SPD-Ministerpräsident blockiert weitere Aufklärung / Grüne präsentieren Beleg, daß U-Boot-Komponenten bereits parallel zu Blaupausen an Südafrika geliefert wurden / Auftrag für den Untersuchungsausschuß soll neu formuliert werden  ■  Aus Bonn Charlotte Wiedemann

Die Grünen im Bundestag werfen dem schleswig-holsteinischen Ministerpräsidenten Björn Engholm (SPD) vor, er halte sich nicht an sein Versprechen, die Aufklärung des U-Boot -Skandals zu unterstützen. Engholm hatte eine derartige Zusage nach der Regierungsübernahme im Mai vergangenen Jahres gemacht.

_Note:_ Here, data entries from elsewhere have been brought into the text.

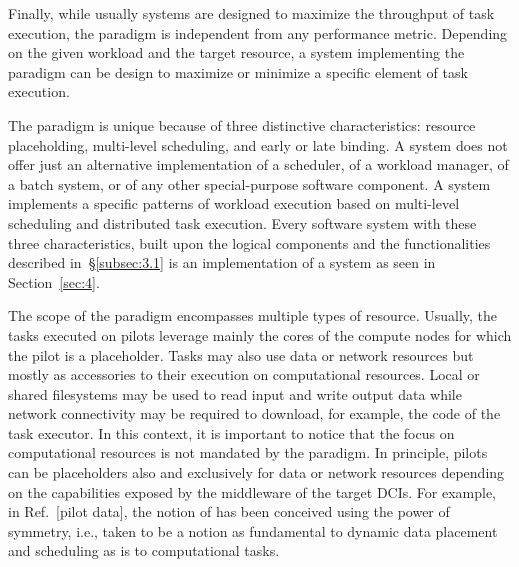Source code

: \documentclass{sig-alternate}
\begin{document}
Finally, while usually \pilot systems are designed to maximize the
throughput of task execution, the \pilot paradigm is independent from
any performance metric. Depending on the given workload and the target
resource, a \pilot system implementing the \pilot paradigm can be design
to maximize or minimize a specific element of task execution.

The \pilot paradigm is unique because of three distinctive
characteristics: resource placeholding, multi-level scheduling, and
early or late binding. A \pilot system does not offer just an
alternative implementation of a scheduler, of a workload manager, of a
batch system, or of any other special-purpose software component. A
\pilot system implements a specific patterns of workload execution based
on multi-level scheduling and distributed task execution. Every software
system with these three characteristics, built upon the logical
components and the functionalities described in~\S\ref{subsec:3.1} is an
implementation of a \pilot system as seen in Section~\ref{sec:4}.




The scope of the \pilot paradigm encompasses multiple types of resource.
Usually, the tasks executed on pilots leverage mainly the cores of the
compute nodes for which the pilot is a placeholder. Tasks may also use
data or network resources but mostly as accessories to their execution
on computational resources. Local or shared filesystems may be used to
read input and write output data while network connectivity may be
required to download, for example, the code of the task executor. In
this context, it is important to notice that the focus on computational
resources is not mandated by the \pilot paradigm. In principle, pilots
can be placeholders also and exclusively for data or network resources
depending on the capabilities exposed by the middleware of the target
DCIs. For example, in Ref.~[pilot data], the notion of \pilotdata has
been conceived using the power of symmetry, i.e., \pilotdata taken to be
a notion as fundamental to dynamic data placement and scheduling as
\pilot is to computational tasks.
\end{document}
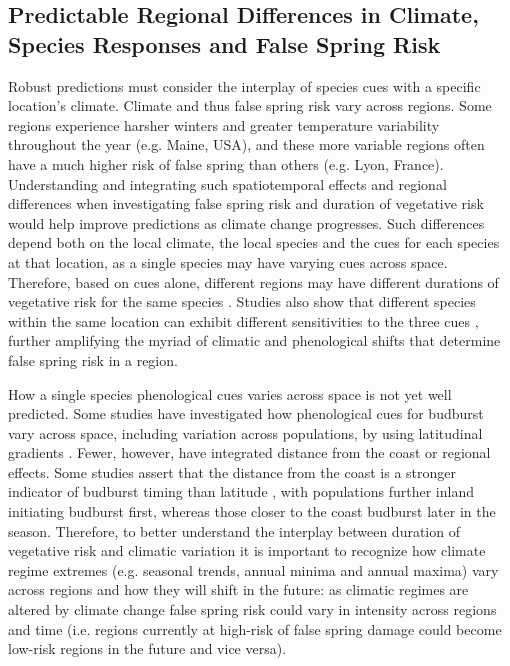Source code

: \documentclass{article}\usepackage[]{graphicx}\usepackage[]{color}
\begin{document}
\subsection* {Predictable Regional Differences in Climate, Species Responses and False Spring Risk}
Robust predictions must consider the interplay of species cues with a specific location's climate. Climate and thus false spring risk vary across regions. Some regions experience harsher winters and greater temperature variability throughout the year (e.g. Maine, USA), and these more variable regions often have a much higher risk of false spring than others (e.g. Lyon, France). Understanding and integrating such spatiotemporal effects and regional differences when investigating false spring risk and duration of vegetative risk would help improve predictions as climate change progresses. Such differences depend both on the local climate, the local species and the cues for each species at that location, as a single species may have varying cues across space. Therefore, based on cues alone, different regions may have different durations of vegetative risk for the same species \citep {Partanen2004, Viheraaarnio2006, Caffarra2011}. Studies also show that different species within the same location can exhibit different sensitivities to the three cues \citep{Basler2012, Laube2013}, further amplifying the myriad of climatic and phenological shifts that determine false spring risk in a region. 

How a single species phenological cues varies across space is not yet well predicted. Some studies have investigated how phenological cues for budburst vary across space, including variation across populations, by using latitudinal gradients \citep{Sogaard2008, Way2015, Zohner2016, Gauzere2017}. Fewer, however, have integrated distance from the coast \citep [but see][]{Myking2007, Harrington2015, Aitken2015} or regional effects. Some studies assert that the distance from the coast is a stronger indicator of budburst timing than latitude \citep{Myking2007}, with populations further inland initiating budburst first, whereas those closer to the coast budburst later in the season. Therefore, to better understand the interplay between duration of vegetative risk and climatic variation it is important to recognize how climate regime extremes (e.g. seasonal trends, annual minima and annual maxima) vary across regions and how they will shift in the future: as climatic regimes are altered by climate change false spring risk could vary in intensity across regions and time (i.e. regions currently at high-risk of false spring damage could become low-risk regions in the future and vice versa). 
\end{document}

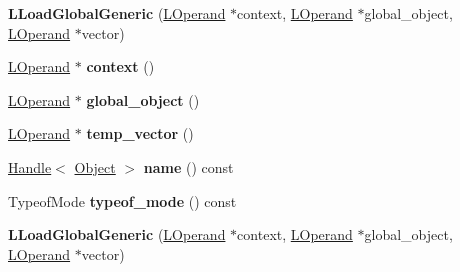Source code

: \begin{DoxyCompactItemize}
\item 
{\bfseries L\+Load\+Global\+Generic} (\hyperlink{classv8_1_1internal_1_1_l_operand}{L\+Operand} $\ast$context, \hyperlink{classv8_1_1internal_1_1_l_operand}{L\+Operand} $\ast$global\+\_\+object, \hyperlink{classv8_1_1internal_1_1_l_operand}{L\+Operand} $\ast$vector)\hypertarget{classv8_1_1internal_1_1_l_load_global_generic_a5992cad6cdc59da767d3d35fdbf4c4f7}{}\label{classv8_1_1internal_1_1_l_load_global_generic_a5992cad6cdc59da767d3d35fdbf4c4f7}

\item 
\hyperlink{classv8_1_1internal_1_1_l_operand}{L\+Operand} $\ast$ {\bfseries context} ()\hypertarget{classv8_1_1internal_1_1_l_load_global_generic_acb9446dcc83f4319988b01ff0d957bf6}{}\label{classv8_1_1internal_1_1_l_load_global_generic_acb9446dcc83f4319988b01ff0d957bf6}

\item 
\hyperlink{classv8_1_1internal_1_1_l_operand}{L\+Operand} $\ast$ {\bfseries global\+\_\+object} ()\hypertarget{classv8_1_1internal_1_1_l_load_global_generic_a43bc76ffc93765b0231ba74a702acb19}{}\label{classv8_1_1internal_1_1_l_load_global_generic_a43bc76ffc93765b0231ba74a702acb19}

\item 
\hyperlink{classv8_1_1internal_1_1_l_operand}{L\+Operand} $\ast$ {\bfseries temp\+\_\+vector} ()\hypertarget{classv8_1_1internal_1_1_l_load_global_generic_a6e6428d159408fa7d9a31d38cc08919c}{}\label{classv8_1_1internal_1_1_l_load_global_generic_a6e6428d159408fa7d9a31d38cc08919c}

\item 
\hyperlink{classv8_1_1internal_1_1_handle}{Handle}$<$ \hyperlink{classv8_1_1internal_1_1_object}{Object} $>$ {\bfseries name} () const \hypertarget{classv8_1_1internal_1_1_l_load_global_generic_a8986cdf04702fb63aee12526199431ab}{}\label{classv8_1_1internal_1_1_l_load_global_generic_a8986cdf04702fb63aee12526199431ab}

\item 
Typeof\+Mode {\bfseries typeof\+\_\+mode} () const \hypertarget{classv8_1_1internal_1_1_l_load_global_generic_a92314902b26af0eba30f17b3c9e9d768}{}\label{classv8_1_1internal_1_1_l_load_global_generic_a92314902b26af0eba30f17b3c9e9d768}

\item 
{\bfseries L\+Load\+Global\+Generic} (\hyperlink{classv8_1_1internal_1_1_l_operand}{L\+Operand} $\ast$context, \hyperlink{classv8_1_1internal_1_1_l_operand}{L\+Operand} $\ast$global\+\_\+object, \hyperlink{classv8_1_1internal_1_1_l_operand}{L\+Operand} $\ast$vector)\hypertarget{classv8_1_1internal_1_1_l_load_global_generic_a5992cad6cdc59da767d3d35fdbf4c4f7}{}\label{classv8_1_1internal_1_1_l_load_global_generic_a5992cad6cdc59da767d3d35fdbf4c4f7}


\end{DoxyCompactItemize}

Bei der Vorlage eines Zwischenberichts der Grünen zur Arbeit im U-Boot-Untersuchungsausschuß forderten die Abgeordneten Angelika Beer und Uschi Eid gestern, Engholm solle endlich die bei der Landesregierung lagernden U-Boot -Akten zur Verfügung stellen.

Engholm habe sich diesem Begehren mit dem „Vorwand“ entzogen, der Ausschuß müsse die Akten zunächst anfordern, so Beer. Der Ausschuß ist aber wegen der von der Union geschürten Zweifel an der Verfassungsmäßigkeit seines Untersuchungsauftrags seit geraumer Zeit handlungsunfähig. Angelika Beer äußerte zugleich die Befürchtung, Engholm habe mit der am U-Boot-Geschäft beteiligten Firma HDW Absprachen getroffen, „die unerfreuliche Sache in Bonn zu beenden“.

An der Werft HDW ist das Land Schleswig-Holstein mit 25 Prozent beteiligt. Da die SPD-Landesregierung die Aufklärung nicht unterstütze, trägt sie nach Auffassung der Grünen „bereits einen Teil der Verantwortung für die U-Boot -Affäre“.

Unverständnis zeigten Beer und Eid auch für die Haltung der SPD-Bundestagsfraktion, auf eine Entscheidung des Karlsruher Bundesverfassungsgerichts über die Gültigkeit des Untersuchungsauftrags zu warten. Um noch in dieser Legislaturperiode Bundeskanzler Kohl und andere Regierungsmitglieder vernehmen zu können, fordern die Grünen statt dessen die Einsetzung eines Nachfolgeauschusses mit einem verfassungsrechtlich unbedenklichen Auftrag. Auf einen Spruch auf Karlsruhe zu warten, hieße hingegen, das Scheitern der Aufklärung vorzuprogrammieren.

Aufgrund der Ermittlungen des Ausschusses und eigener Recherchen gehen die Grünen davon aus, daß der U-Boot-Bau in Südafrika mit deutscher Hilfe begonnen hat und am 1.Juli 1992 mit der Fertigstellung des ersten U-Boots abgeschlossen werden soll. Zeugenaussagen, daß auf der südafrikanischen Sandock-Werft bereits an einem U-Boot deutscher Machart gebaut wird, hatte erst kürzlich das Fernseh-Magazin „Monitor“ beigebracht.

Darüberhinaus sind die Grünen mittlerweile sicher, daß parallel zu der Lieferung von Konstruktionsunterlagen spätestens seit Oktober 1984 bereits U-Boot-Teile geliefert wurden. Als Indiz dafür legten die Grünen gestern im Rahmen einer Dokumentation Einzelheiten aus dem Vermerk einer Firmenbesprechung vom Ingenieurkontor Lübeck und HDW von Oktober 1984 vor.

Danach sollten die U-Boot-Komponenten in sechs Materialpaketen zu je 8.000 Teilen verschubt werden. Die vollständige Fassung dieses Firmenvermerks war dem Untersuchungsausschuß bisher vorenthalten worden. Sowohl die Oberfinanzdirektion Kiel als auch Generalbundesanwalt Rebmann hatten es nicht für nötig befunden, das Schriftstück bei den Firmen zu beschaffen. Als eine Konsequenz aus der U -Boot-Affäre fordern die Grünen das völlige Verbot von Rüstungsexporten nach Südafrika. Der bisherige Genehmigungsvorbehalt nach deutschem Recht gebe der Industrie und der Regierung „zuviel Manövrierraum“.